Lighter Capital provides founders up to $3 million of non-dilutive growth capital in a fraction of the time it takes to raise from traditional sources. Rather than take equity, the company takes a percentage of monthly revenues over the life of the loan. Unlike traditional funding sources, Lighter Capital doesn’t require board seats, warrants or personal guarantees from its borrowers.
Since 2012, Lighter Capital has invested over $200 Million in more than 350 U.S.-based startups in over 650 rounds of financing. Twenty percent of these companies have had a successful exit, such as Jive Communications, MapAnything, and Steelbrick.

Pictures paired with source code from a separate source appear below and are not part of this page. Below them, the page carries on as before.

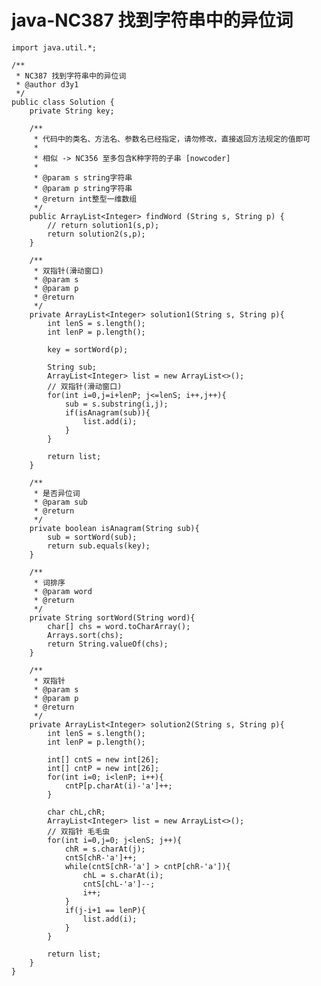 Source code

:# java-NC387 找到字符串中的异位词


    import java.util.*;
    
    /**
     * NC387 找到字符串中的异位词
     * @author d3y1
     */
    public class Solution {
        private String key;
    
        /**
         * 代码中的类名、方法名、参数名已经指定，请勿修改，直接返回方法规定的值即可
         *
         * 相似 -> NC356 至多包含K种字符的子串 [nowcoder]
         *
         * @param s string字符串
         * @param p string字符串
         * @return int整型一维数组
         */
        public ArrayList<Integer> findWord (String s, String p) {
            // return solution1(s,p);
            return solution2(s,p);
        }
    
        /**
         * 双指针(滑动窗口)
         * @param s
         * @param p
         * @return
         */
        private ArrayList<Integer> solution1(String s, String p){
            int lenS = s.length();
            int lenP = p.length();
    
            key = sortWord(p);
    
            String sub;
            ArrayList<Integer> list = new ArrayList<>();
            // 双指针(滑动窗口)
            for(int i=0,j=i+lenP; j<=lenS; i++,j++){
                sub = s.substring(i,j);
                if(isAnagram(sub)){
                    list.add(i);
                }
            }
    
            return list;
        }
    
        /**
         * 是否异位词
         * @param sub
         * @return
         */
        private boolean isAnagram(String sub){
            sub = sortWord(sub);
            return sub.equals(key);
        }
    
        /**
         * 词排序
         * @param word
         * @return
         */
        private String sortWord(String word){
            char[] chs = word.toCharArray();
            Arrays.sort(chs);
            return String.valueOf(chs);
        }
    
        /**
         * 双指针
         * @param s
         * @param p
         * @return
         */
        private ArrayList<Integer> solution2(String s, String p){
            int lenS = s.length();
            int lenP = p.length();
    
            int[] cntS = new int[26];
            int[] cntP = new int[26];
            for(int i=0; i<lenP; i++){
                cntP[p.charAt(i)-'a']++;
            }
    
            char chL,chR;
            ArrayList<Integer> list = new ArrayList<>();
            // 双指针 毛毛虫
            for(int i=0,j=0; j<lenS; j++){
                chR = s.charAt(j);
                cntS[chR-'a']++;
                while(cntS[chR-'a'] > cntP[chR-'a']){
                    chL = s.charAt(i);
                    cntS[chL-'a']--;
                    i++;
                }
                if(j-i+1 == lenP){
                    list.add(i);
                }
            }
    
            return list;
        }
    }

The expansion of Lighter Capital’s debt-financing business will provide Canadian entrepreneurs with an alternative to traditional equity sources such as venture capital or bank financing.
“There’s no question that debt is the most cost effective form of capital for early stage companies,” stated Thor Culverhouse, CEO of Lighter Capital. “Equity is comparatively very expensive, especially for early-stage entrepreneurs. What we’ve done is create a fast, easy way for revenue-generating startups to access financing without having to give up any equity or control.”
Lighter Capital is already in active discussions with Canadian startups and will open an office in Vancouver in April with a dedicated team led by John Can Karayel focused on growing its presence in Canada.
Lighter Capital has also partnered with the Canadian outpost of the Founder Institute, the world’s largest startup accelerator, in order to provide startups with the advice and support needed to grow their companies.